February 11, 2011

And it's magic

Wow. It occurs to me that I’ve been puttering around this last year telling you all about soup bones, prune cake and fried cauliflower without so much as nod to that which sustains us. Pasta. Or rather in this case, pasta sauce. Surely my Great Grandfather Chinni would disapprove. It is my understanding that his dinner was never, ever served without a side dish of pasta accompanying it.

In my family we differentiate between “Sauce” and “quick sauce”. Sauce with a capital “S” has the meatballs, the pork chops, the sausage and the salt pork. Nonna makes Sauce the way maestros conduct orchestras- it’s a production where things bubble, sizzle and reemerge as a harmonious symphony of taste. But quick sauce is different. One minute all you have are tomatoes, olive oil and garlic and before you can even bring the pasta water to a boil a sauce appears as if by magic.

The very first time I tried making a quick sauce I failed miserably. I added all sorts of things that I thought were supposed to be in sauce like oregano, onion, and red wine. And those things do sometimes go in sauce but for goodness sakes one should never just throw them all into the pot, give them a stir and wait for a miracle. It was a very foolish thing to do.

I now know better. Nonna taught me that the most important thing to remember when making quick sauce is that you should always be able to taste the individual ingredients. It doesn’t need much fuss; all that’s required is the right touch.

I rely on quick sauce the way some people rely on boxed macaroni and cheese.  It’s my go-to meal when I have late classes, am unmotivated to “create” or if I just need some cheering up.
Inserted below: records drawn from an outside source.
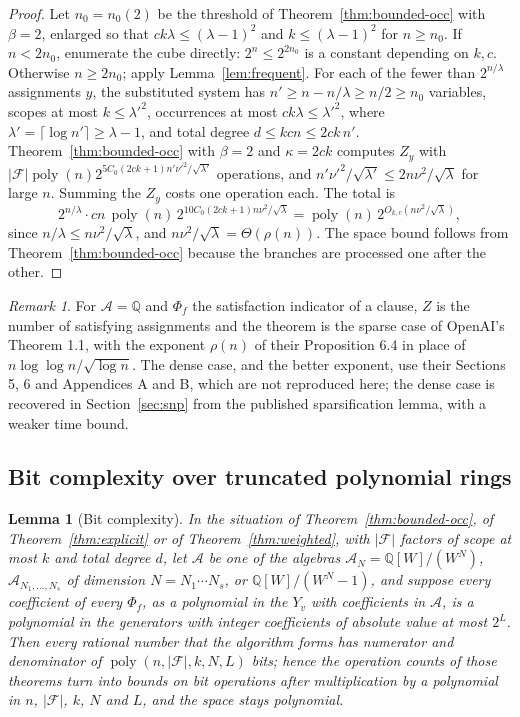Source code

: \documentclass[11pt,reqno]{amsart}
\numberwithin{equation}{section}
\theoremstyle{plain}
\newtheorem{lemma}[theorem]{Lemma}
\theoremstyle{definition}
\theoremstyle{remark}
\newtheorem{remark}[theorem]{Remark}
\DeclareMathOperator{\poly}{poly}
\newcommand{\A}{\mathcal{A}}
\newcommand{\F}{\mathcal{F}}
\newcommand{\Q}{\mathbb{Q}}
\newcommand{\rhon}{\rho}
\newcommand{\oai}{OpenAI}
\begin{document}
\begin{proof}
Let $n_0=n_0(2)$ be the threshold of Theorem~\ref{thm:bounded-occ} with $\beta=2$,
enlarged so that $ck\lambda\le(\lambda-1)^2$ and $k\le(\lambda-1)^2$ for
$n\ge n_0$. If $n<2n_0$, enumerate the cube directly: $2^{n}\le 2^{2n_0}$ is a
constant depending on $k,c$. Otherwise $n\ge 2n_0$; apply Lemma~\ref{lem:frequent}. For each
of the fewer than $2^{n/\lambda}$ assignments $y$, the substituted system has
$n'\ge n-n/\lambda\ge n/2\ge n_0$ variables, scopes at most $k\le\lambda'^{2}$,
occurrences at most $ck\lambda\le\lambda'^{2}$, where $\lambda'=\lceil\log n'\rceil\ge\lambda-1$,
and total degree $d\le kcn\le 2ck\,n'$. Theorem~\ref{thm:bounded-occ} with
$\beta=2$ and $\kappa=2ck$ computes $Z_y$ with
$|\F|\poly(n)2^{5C_0(2ck+1)n'\nu'^2/\sqrt{\lambda'}}$ operations, and
$n'\nu'^2/\sqrt{\lambda'}\le 2n\nu^2/\sqrt\lambda$ for large $n$. Summing the
$Z_y$ costs one operation each. The total is
\[
  2^{n/\lambda}\cdot cn\,\poly(n)\,2^{10C_0(2ck+1)n\nu^2/\sqrt\lambda}
  =\poly(n)\,2^{O_{k,c}(n\nu^2/\sqrt\lambda)},
\]
since $n/\lambda\le n\nu^2/\sqrt\lambda$, and $n\nu^2/\sqrt\lambda=\Theta(\rhon(n))$.
The space bound follows from Theorem~\ref{thm:bounded-occ} because the branches
are processed one after the other.
\end{proof}

\begin{remark}
For $\A=\Q$ and $\Phi_f$ the satisfaction indicator of a clause, $Z$ is the number
of satisfying assignments and the theorem is the sparse case of
\oai{}'s Theorem 1.1, with the exponent $\rhon(n)$ of their Proposition 6.4 in
place of $n\log\log n/\sqrt{\log n}$. The dense case, and the better exponent, use
their Sections 5, 6 and Appendices A and B, which are not reproduced here; the
dense case is recovered in Section~\ref{sec:snp} from the published
sparsification lemma, with a weaker time bound.
\end{remark}

\subsection{Bit complexity over truncated polynomial rings}
\begin{lemma}[Bit complexity]\label{lem:bits}
In the situation of Theorem~\ref{thm:bounded-occ}, of Theorem~\ref{thm:explicit} or of Theorem~\ref{thm:weighted},
with $|\F|$ factors of scope at most $k$ and total degree $d$, let $\A$ be one of the algebras
$\A_N=\Q[W]/(W^N)$, $\A_{N_1,\dots,N_s}$ of dimension $N=N_1\cdots N_s$, or
$\Q[W]/(W^N-1)$, and suppose every coefficient of every $\Phi_f$, as a polynomial
in the $Y_v$ with coefficients in $\A$, is a polynomial in the generators with
integer coefficients of absolute value at most $2^{L}$. Then every rational number that the algorithm
forms has numerator and denominator of $\poly(n,|\F|,k,N,L)$ bits; hence the operation
counts of those theorems turn into bounds on bit operations after multiplication
by a polynomial in $n$, $|\F|$, $k$, $N$ and $L$, and the space stays polynomial.
\end{lemma}
\end{document}

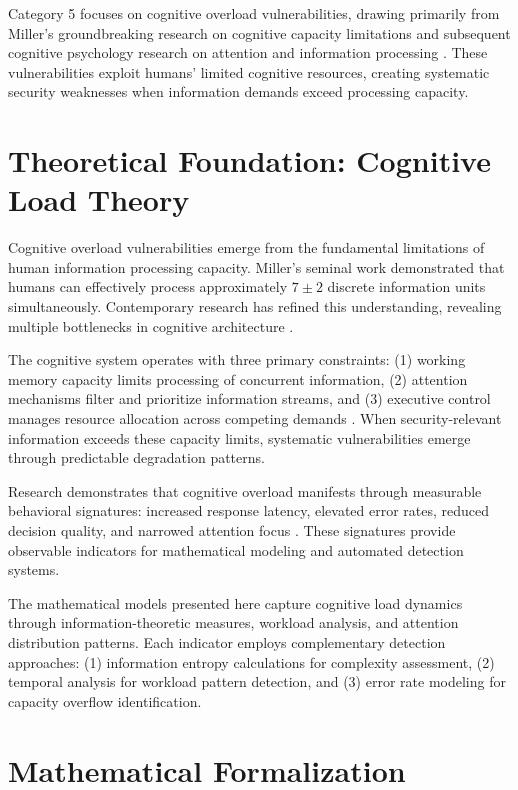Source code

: \documentclass[11pt,a4paper]{article}
\begin{document}
Category 5 focuses on cognitive overload vulnerabilities, drawing primarily from Miller's groundbreaking research on cognitive capacity limitations \cite{miller1956} and subsequent cognitive psychology research on attention and information processing \cite{kahneman1973}. These vulnerabilities exploit humans' limited cognitive resources, creating systematic security weaknesses when information demands exceed processing capacity.

\section{Theoretical Foundation: Cognitive Load Theory}

Cognitive overload vulnerabilities emerge from the fundamental limitations of human information processing capacity. Miller's \cite{miller1956} seminal work demonstrated that humans can effectively process approximately $7 \pm 2$ discrete information units simultaneously. Contemporary research has refined this understanding, revealing multiple bottlenecks in cognitive architecture \cite{baddeley1992}.

The cognitive system operates with three primary constraints: (1) working memory capacity limits processing of concurrent information, (2) attention mechanisms filter and prioritize information streams, and (3) executive control manages resource allocation across competing demands \cite{miyake2000}. When security-relevant information exceeds these capacity limits, systematic vulnerabilities emerge through predictable degradation patterns.

Research demonstrates that cognitive overload manifests through measurable behavioral signatures: increased response latency, elevated error rates, reduced decision quality, and narrowed attention focus \cite{sweller1988}. These signatures provide observable indicators for mathematical modeling and automated detection systems.

The mathematical models presented here capture cognitive load dynamics through information-theoretic measures, workload analysis, and attention distribution patterns. Each indicator employs complementary detection approaches: (1) information entropy calculations for complexity assessment, (2) temporal analysis for workload pattern detection, and (3) error rate modeling for capacity overflow identification.

\section{Mathematical Formalization}
\end{document}

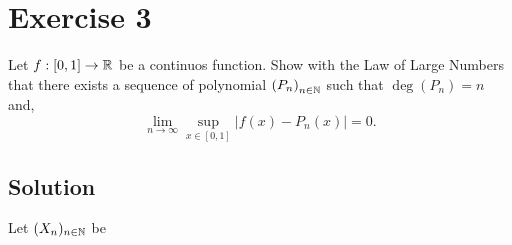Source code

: \section{Exercise 3}
Let $f : [0,1]\to \mathbb{R}$ be a continuos function. Show with the Law of Large Numbers that there exists a sequence of polynomial ${(P_n)}_{n\in \mathbb{N}}$ such that $\deg(P_n) = n$ and,
\[ \lim_{n\to\infty} \sup_{x\in [0,1]} |f(x) - P_n(x)| = 0. \]

\subsection*{Solution}

Let $(X_n)_{n\in \mathbb{N}}$ be 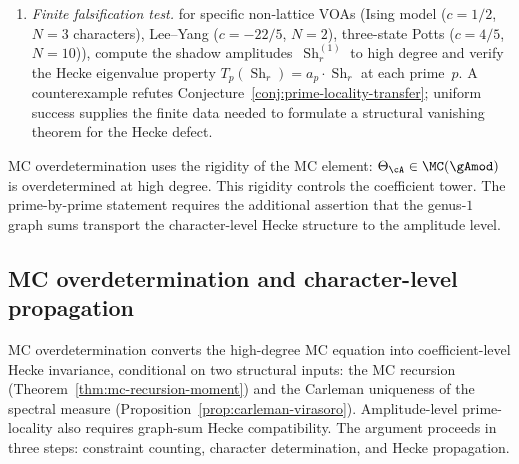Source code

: \begin{remark}
\begin{enumerate}[label=\textup{(\Alph*)}]
\item \emph{Finite falsification test.}
 for specific non-lattice VOAs (Ising model ($c = 1/2$,
 $N = 3$ characters), Lee--Yang ($c = -22/5$, $N = 2$),
 three-state Potts ($c = 4/5$, $N = 10$)), compute the
 shadow amplitudes~$\operatorname{Sh}_r^{(1)}$ to high
 degree and verify the Hecke eigenvalue property
 $T_p(\operatorname{Sh}_r) = a_p \cdot \operatorname{Sh}_r$
 at each prime~$p$.
 A counterexample refutes
 Conjecture~\ref{conj:prime-locality-transfer};
 uniform success supplies the finite data needed to formulate a
 structural vanishing theorem for the Hecke defect.
\end{enumerate}

\noindent
MC overdetermination uses the rigidity of the MC element:
$\Theta_\cA \in \MC(\gAmod)$ is overdetermined at high degree. This
rigidity controls the coefficient tower. The prime-by-prime
statement requires the additional assertion that the genus-$1$ graph
sums transport the character-level Hecke structure to the amplitude
level.
\end{remark}

\subsection{MC overdetermination and
character-level propagation}%
\label{subsec:route-c-development}%
%
%

MC overdetermination converts the high-degree MC equation into
coefficient-level Hecke invariance, conditional on two structural
inputs: the MC recursion
(Theorem~\ref{thm:mc-recursion-moment}) and the Carleman
uniqueness of the spectral measure
(Proposition~\ref{prop:carleman-virasoro}). Amplitude-level
prime-locality also requires graph-sum Hecke compatibility. The
argument proceeds in three steps: constraint counting, character
determination, and Hecke propagation.

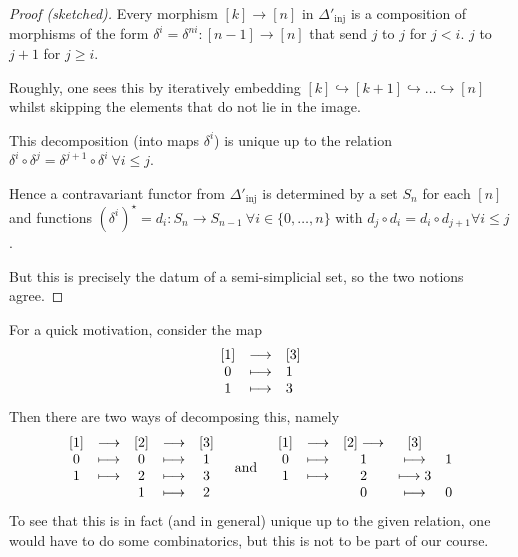 \begin{proof}[Proof (sketched)]
    Every morphism $[k] \to  [n]$ in $\Delta'_\text{inj}$ is a composition of morphisms
    of the form $\delta^i = \delta^{ni}: [n-1] \to  [n]$ that send
    $j$ to $j$ for $j < i$.
    $j$ to $j+1$ for $j \ge i$.
    
    Roughly, one sees this by iteratively embedding $[k] \hookrightarrow [k+1] \hookrightarrow  \ldots \hookrightarrow [n]$ whilst skipping the elements that do not lie in the image.

    This decomposition (into maps $δ^i$) is unique up to the relation $\delta^i \circ δ^j = \delta^{j+1} \circ \delta^i ~ \forall i \leq j$.

    Hence a contravariant functor from $\Delta'_\text{inj}$ is determined by a set $S_n$ for each $[n]$ and functions $(δ^i)^{\star} = d_i: S_n \to S_{n-1} ~ \forall i \in  \{0,\ldots,n\}$  with $d_j \circ d_i = d_i \circ d_{j+1} \forall i \le j$.

    But this is precisely the datum of a semi-simplicial set, so the two notions agree.
\end{proof}

\begin{remark*}
    For a quick motivation, consider the map
        \begin{equation*}
        \begin{array}{c c l} 
            \left[1\right] & \longrightarrow & \left[3\right] \\
        0 & \longmapsto &  1 \\
        1 & \longmapsto & 3
        \end{array}
    \end{equation*}
    Then there are two ways of decomposing this, namely
    \begin{equation*}
        \begin{array}{c c c c c}
            \left[ 1 \right] & \longrightarrow & \left[ 2 \right] & \longrightarrow & \left[ 3 \right] \\
            0 & \longmapsto & 0 & \longmapsto &1 \\
            1 & \longmapsto & 2 & \longmapsto &3 \\
              & & 1 &\longmapsto & 2
        \end{array}
        \quad \text{and} \quad
        \begin{array}{c c c c c}
            \left[ 1 \right] & \longrightarrow & \left[ 2 \right] \longrightarrow & \left[ 3 \right] \\
            0 & \longmapsto & 1 & \longmapsto & 1 \\
            1 & \longmapsto & 2 & \longmapsto 3 \\
              & & 0 & \longmapsto & 0
        \end{array}
    \end{equation*}
    To see that this is in fact (and in general) unique up to the given relation, one would have to do some combinatorics, but this is not to be part of our course.
\end{remark*}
It will indeed make you feel happy like an old time movie.

Quick Sauce

This recipe is a great foundation to build from. Nonna sometimes adds some of her pesto and toasted pine nuts. I like to add a few dollops of creamy ricotta and fresh basil to the pasta before tossing.

A couple of things to note before we go on. First, Nonna will tell you to always use whole peeled tomatoes (even if a recipe calls for the other) and crush them yourself. The reason being that crushed tomatoes are usually picked too early and aren’t as sweet. Second, I prefer this sauce with long pasta or ravioli preferably homemade, but it goes wonderfully with any shaped pasta you favor homemade or not.

2  28 OZ cans whole San Marzano tomatoes
1 6 OZ can tomato paste
Extra Virgin Olive Oil, roughly 5 TBLSP
4-5 cloves of garlic, crushed
Kosher salt to taste
Pepper to taste
2 sprigs of fresh basil
Good quality Parmigiano-Reggiano, grated for serving
1 lb of your favorite pasta

In a large bowl, using your hands crush the tomatoes. I like to leave them a little chunky but you might prefer a more pureed consistency. You can break them down further while they cook with the back of your spoon.

Heat the olive oil over medium heat and add the garlic cloves. Brown the garlic until they are lightly golden on all sides then push off to the side so they are not directly on the heat.

Add the tomato paste and let it caramelize for about 2 minutes, stirring frequently to keep from burning.

Add the crushed tomatoes, stir and let simmer for about twenty minutes stirring occasionally.

Add the basil, salt and pepper and let simmer for another five minutes. At this point you can remove the garlic cloves or do what I do- leave them in but warn the husband.

For the pasta, bring a large pot of water to boil. Salt the water generously. Add the pasta, cook until al dente, stirring occasionally. Drain pasta and toss it with sauce and cheese directly.


  1. Yum! We differentiate the same way in my family. Quick sauce similar to yours and "The Sauce," which is my grandfather's with all the meaty goodness. This made me smile, and now I have to make it tonight :)

  2. Elizabeth, isn't it great to be Italian? I'm planning on making The Sauce in a few weeks...there's nothing like a good meatball.